Hi Robin,

On Wed, Jul 19, 2017 at 02:37:12PM +0100, Robin Murphy wrote:
...
> > +static int ipu3_mmu_map(struct iommu_domain *domain, unsigned long iova,
> > +                   phys_addr_t paddr, size_t size, int prot)
> > +{
> > +   struct ipu3_mmu_domain *mmu_dom = to_ipu3_mmu_domain(domain);
> > +   u32 l1pt_idx, l2pt_idx;
> > +   unsigned long flags;
> > +   u32 *l2pt;
> > +
> > +   /* We assume a page by page mapping. */
> > +   if (WARN_ON(size != IPU3_PAGE_SIZE))
> > +           return -EINVAL;
> 
> The core API already enforces this, so drivers shouldn't need to be
> paranoid.
> 
> > +
> > +   address_to_pte_idx(iova, &l1pt_idx, &l2pt_idx);
> > +
> > +   l2pt = ipu3_mmu_get_l2pt(mmu_dom, l1pt_idx, true);
> > +   if (!l2pt)
> > +           return -ENOMEM;
> > +
> > +   spin_lock_irqsave(&mmu_dom->lock, flags);
> > +
> > +   if (l2pt[l2pt_idx] != mmu_dom->dummy_page_pteval) {
> > +           spin_unlock_irqrestore(&mmu_dom->lock, flags);
> > +           return -EBUSY;
> > +   }
> > +
> > +   l2pt[l2pt_idx] = IPU3_ADDR2PTE(paddr);
> > +
> > +   clflush_cache_range(&l2pt[l2pt_idx], sizeof(*l2pt));
> > +
> > +   if (mmu_dom->mmu)
> 
> Yikes, are there actually users in the kernel which allocate domains and
> try to create mappings in them before attaching any devices?
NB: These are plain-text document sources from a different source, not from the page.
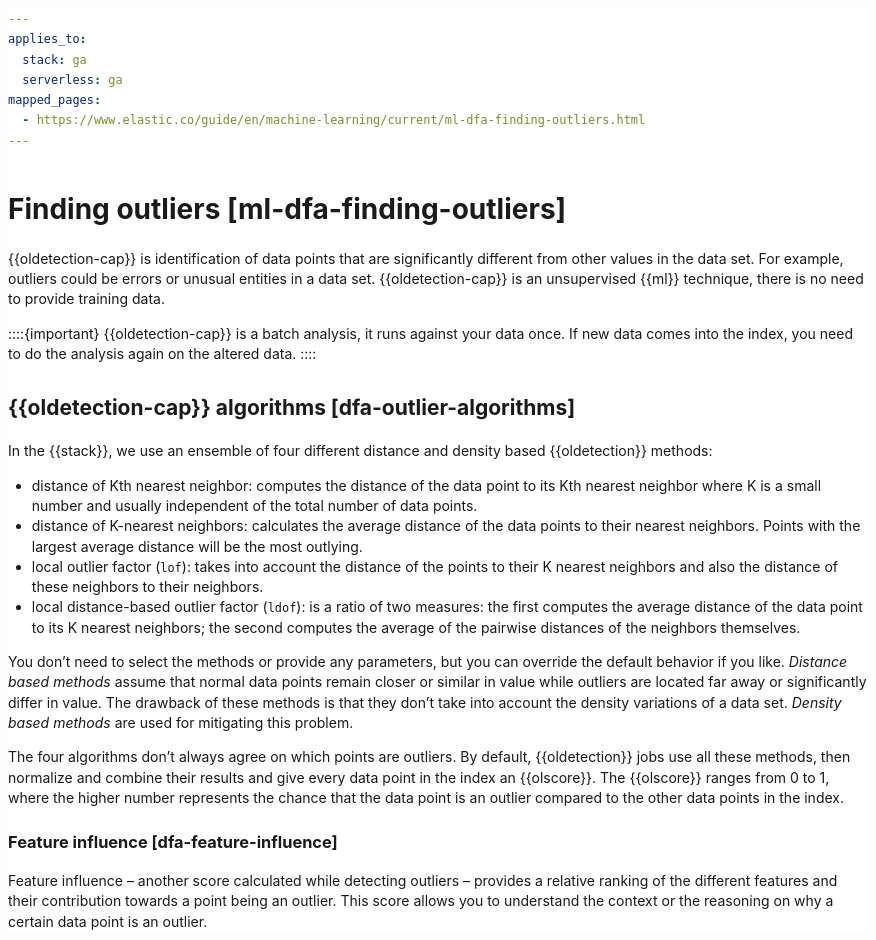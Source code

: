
 ```yaml
---
applies_to:
  stack: ga
  serverless: ga
mapped_pages:
  - https://www.elastic.co/guide/en/machine-learning/current/ml-dfa-finding-outliers.html
---
```


# Finding outliers [ml-dfa-finding-outliers]

{{oldetection-cap}} is identification of data points that are significantly different from other values in the data set. For example, outliers could be errors or unusual entities in a data set. {{oldetection-cap}} is an unsupervised {{ml}} technique, there is no need to provide training data.

::::{important}
{{oldetection-cap}} is a batch analysis, it runs against your data once. If new data comes into the index, you need to do the analysis again on the altered data.
::::

## {{oldetection-cap}} algorithms [dfa-outlier-algorithms]

In the {{stack}}, we use an ensemble of four different distance and density based {{oldetection}} methods:

* distance of Kth nearest neighbor: computes the distance of the data point to its Kth nearest neighbor where K is a small number and usually independent of the total number of data points.
* distance of K-nearest neighbors: calculates the average distance of the data points to their nearest neighbors. Points with the largest average distance will be the most outlying.
* local outlier factor (`lof`): takes into account the distance of the points to their K nearest neighbors and also the distance of these neighbors to their neighbors.
* local distance-based outlier factor (`ldof`): is a ratio of two measures: the first computes the average distance of the data point to its K nearest neighbors; the second computes the average of the pairwise distances of the neighbors themselves.

You don’t need to select the methods or provide any parameters, but you can override the default behavior if you like. *Distance based methods* assume that normal data points remain closer or similar in value while outliers are located far away or significantly differ in value. The drawback of these methods is that they don’t take into account the density variations of a data set. *Density based methods* are used for mitigating this problem.

The four algorithms don’t always agree on which points are outliers. By default, {{oldetection}} jobs use all these methods, then normalize and combine their results and give every data point in the index an {{olscore}}. The {{olscore}} ranges from 0 to 1, where the higher number represents the chance that the data point is an outlier compared to the other data points in the index.

### Feature influence [dfa-feature-influence]

Feature influence – another score calculated while detecting outliers – provides a relative ranking of the different features and their contribution towards a point being an outlier. This score allows you to understand the context or the reasoning on why a certain data point is an outlier.
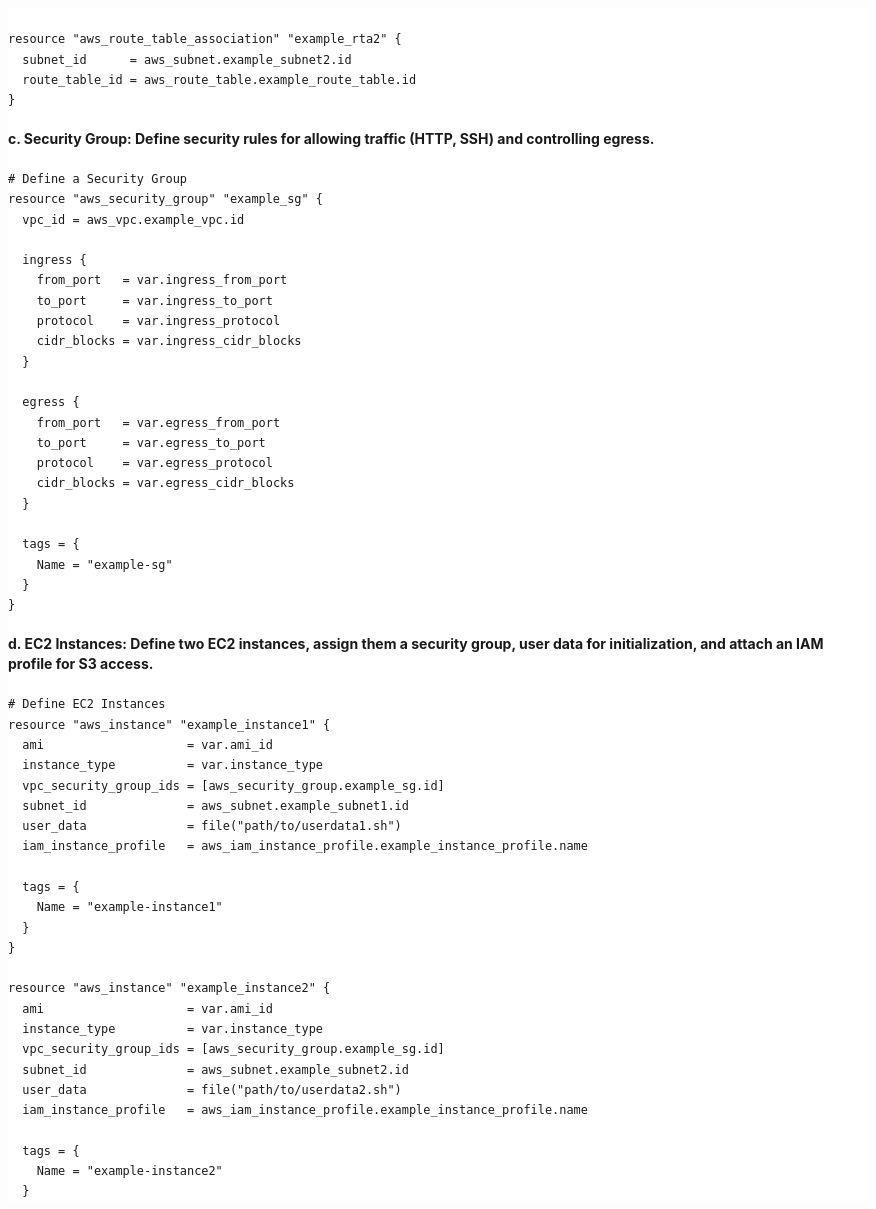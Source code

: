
 ```hcl

resource "aws_route_table_association" "example_rta2" {
  subnet_id      = aws_subnet.example_subnet2.id
  route_table_id = aws_route_table.example_route_table.id
}
```

#### c. Security Group: Define security rules for allowing traffic (HTTP, SSH) and controlling egress.

```hcl
# Define a Security Group
resource "aws_security_group" "example_sg" {
  vpc_id = aws_vpc.example_vpc.id

  ingress {
    from_port   = var.ingress_from_port
    to_port     = var.ingress_to_port
    protocol    = var.ingress_protocol
    cidr_blocks = var.ingress_cidr_blocks
  }

  egress {
    from_port   = var.egress_from_port
    to_port     = var.egress_to_port
    protocol    = var.egress_protocol
    cidr_blocks = var.egress_cidr_blocks
  }

  tags = {
    Name = "example-sg"
  }
}
```

#### d. EC2 Instances: Define two EC2 instances, assign them a security group, user data for initialization, and attach an IAM profile for S3 access.

```hcl
# Define EC2 Instances
resource "aws_instance" "example_instance1" {
  ami                    = var.ami_id
  instance_type          = var.instance_type
  vpc_security_group_ids = [aws_security_group.example_sg.id]
  subnet_id              = aws_subnet.example_subnet1.id
  user_data              = file("path/to/userdata1.sh")
  iam_instance_profile   = aws_iam_instance_profile.example_instance_profile.name

  tags = {
    Name = "example-instance1"
  }
}

resource "aws_instance" "example_instance2" {
  ami                    = var.ami_id
  instance_type          = var.instance_type
  vpc_security_group_ids = [aws_security_group.example_sg.id]
  subnet_id              = aws_subnet.example_subnet2.id
  user_data              = file("path/to/userdata2.sh")
  iam_instance_profile   = aws_iam_instance_profile.example_instance_profile.name

  tags = {
    Name = "example-instance2"
  }
```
In general,
> that poses an ugly problem for certain IOMMU drivers :(

This case is a bit special. The MMU is part of a PCI device which is also
behind the MMU itself.

Just the existence of mapped memory (or the mapping operation itself)
shouldn't require powering on or keeping the device powered on. Hence this.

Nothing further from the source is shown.